Se alguma hecatombe destruísse a civilização americana, poupando, entretanto, esses trabalhos de Capra, os sociólogos e historiadores de alguma raça futura veriam os Estados Unidos do Século XX mais ou menos como veríamos os gregos se só nos tivessem legado a sua mitologia. Pois Frank Capra é, acima de tudo, um fabricante de mitos, um fabulista que constrói conflitos apenas pelo prazer de solucioná-los diante de sua câmera de lentes côr-de- rosa. Em Dama por um Dia, baseado num conto de Damon Runyon, o fabuloso fabulista da Broadway, pôs em conflito a sua democracia popular – representada por uma mendiga (May Robson) – com a realeza europeia (Walter Connolly), e está visto que não só a democracia saiu ganhando como também conseguiu absorver a própria nobreza. (A fórmula foi usada antes, e continua prestando ótimos serviços a Hollywood.) Em Aconteceu Naquela Noite, o filme que deu novo rumo à comédia sofisticada norte-americana, o conflito teve lugar dentro da própria democracia romântica de Capra. Walter Connolly e Claudette Colbert representando a riqueza, Clark Gable é dezenas de outras personagens tomando o encargo de defender a querida “gentinha” do diretor. Talvez tenha sido essa a obra mais fiel, dentre as oito citadas, à realidade cotidiana da vida norte-americana. Não no conflito em si, mas sim na própria fórmula encontrada por Capra – e muito explorada depois por outros diretores e cenaristas (2) para justificar a “regeneração” de Miss Colbert: a perseguição movida por Gable à heroína através de todos os Estados Unidos. Na época em que o filme foi feito, os ônibus interestaduais tinham acabado de entrar na vida americana, e ainda eram uma novidade. O que Capra fez foi apresentar uns Estados Unidos em movimento, um pais de itinerantes e nômades, pontilhado de restaurantes de beira de estrada e cabanas para turistas, habitado por caixeiros viajantes, marinheiros a caminho da base ou da cidade natal, gente indo de um estado para outro, num fluxo constante, quase enervante – alimentado pela facilidade de transporte e pelo preço baixo da gasolina.

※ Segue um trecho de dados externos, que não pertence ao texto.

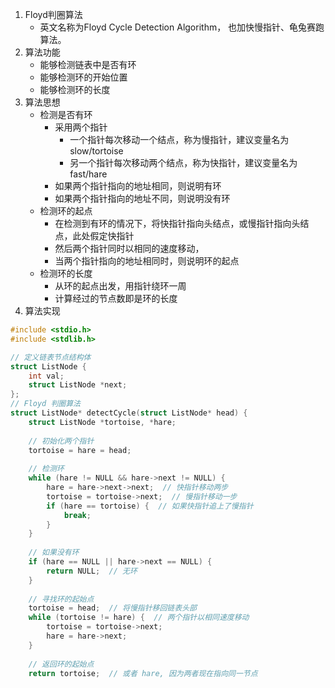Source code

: 1. Floyd判圈算法
   - 英文名称为Floyd Cycle Detection Algorithm， 也加快慢指针、龟兔赛跑算法。
2. 算法功能
   - 能够检测链表中是否有环
   - 能够检测环的开始位置
   - 能够检测环的长度
3. 算法思想
   - 检测是否有环
      - 采用两个指针
        - 一个指针每次移动一个结点，称为慢指针，建议变量名为slow/tortoise
        - 另一个指针每次移动两个结点，称为快指针，建议变量名为fast/hare
      - 如果两个指针指向的地址相同，则说明有环
      - 如果两个指针指向的地址不同，则说明没有环
   - 检测环的起点
     - 在检测到有环的情况下，将快指针指向头结点，或慢指针指向头结点，此处假定快指针
     - 然后两个指针同时以相同的速度移动，
     - 当两个指针指向的地址相同时，则说明环的起点
   - 检测环的长度
     - 从环的起点出发，用指针绕环一周
     - 计算经过的节点数即是环的长度
4. 算法实现
```C++
#include <stdio.h>
#include <stdlib.h>

// 定义链表节点结构体
struct ListNode {
    int val;
    struct ListNode *next;
};
// Floyd 判圈算法
struct ListNode* detectCycle(struct ListNode* head) {
    struct ListNode *tortoise, *hare;
    
    // 初始化两个指针
    tortoise = hare = head;
    
    // 检测环
    while (hare != NULL && hare->next != NULL) {
        hare = hare->next->next;  // 快指针移动两步
        tortoise = tortoise->next;  // 慢指针移动一步
        if (hare == tortoise) {  // 如果快指针追上了慢指针
            break;
        }
    }
    
    // 如果没有环
    if (hare == NULL || hare->next == NULL) {
        return NULL;  // 无环
    }
    
    // 寻找环的起始点
    tortoise = head;  // 将慢指针移回链表头部
    while (tortoise != hare) {  // 两个指针以相同速度移动
        tortoise = tortoise->next;
        hare = hare->next;
    }
    
    // 返回环的起始点
    return tortoise;  // 或者 hare, 因为两者现在指向同一节点


```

O Galante Mr. Deeds era a história de um homem que, herdando uma grande fortuna, resolve distribuir o que é seu entre os deserdados da vida. Contado em termos altamente hilariantes, em situações cômicas muito bem armadas, o filme terminava com a celebrada sequência do tribunal, quando o herói, julgado como um perigoso anormal, prova a anormalidade comum em todos os normais.

Conforme indica Harold J. Salemson num cuidadoso estudo do diretor, Frank Capra está sempre à procura de atalhos que levem à Utopia (3). É um rebuscador de panaceias, que não se preocupa com causas e dá soluções rosadas aos efeitos, sempre expostos superficialmente num mundo de emoções e tipos capreanos. Intrinsecamente, é verdade, seus problemas são reais: riqueza versus pobreza, honestidade versus corrupção. Mas Capra lida com figuras fortemente delineadas do Bem e do Mal. Seus heróis são repositórios de virtudes. Seus vilões são praticamente inexpugnáveis – pelo menos até a última cena.

À última hora, nas epopeias capreanas, tudo pode acontecer, e geralmente acontece. O herói está num beco sem saída: os vizinhos fazem uma vaquinha e vêm em seu socorro. O vilão vai executar a hipoteca, mas vê como o herói é querido, percebe que tem sido um patife, e rasga o papelucho sinistro. Muita razão tem Lewis Jacobs em comparar os filmes de Capra aos contos de O. Henry (4): ambos resolvem tudo com uma surpresa pouco antes do ponto final.

Veja-se o exemplo de A Mulher Faz o Homem, em que um senador simplório, interpretado por James Stewart, derrota uma camarilha de políticos venais. Ou veja-se o caso de Do Mundo Nada Se Leva, em que uma família de piroquetes acaba por conquistar, numa festa que lembra as comédias dos Irmãos Marx, a família do mesmo Stewart, cujo chefe é o tradicional banqueiro Edward Arnold.

Capra, como outros diretores de Hollywood, tem o seu grupo de artistas, dos quais raramente se afasta. Gary Cooper e James Stewart têm sido os seus heróis favoritos, e os dois últimos, Spencer Tracy e Bing Crosby, seguem a tradição: acima de tudo, são personalidades capreanas, mesmo quando longe de Capra. Figuras tipicamente americanas, Cooper, Stewart, Tracy e Crosby nem chegam, bem vistos, a ser atores. São personificações das qualidades americanas cantadas pelo cinema: homens simples, que facilmente se enganam, que facilmente vencem quando o seu fervor é despertado. São homens mais ou menos desprotegidos, que despertam os instintos paternais ou maternais das plateias, e com os quais os americanos podem identificar-se com a máxima naturalidade.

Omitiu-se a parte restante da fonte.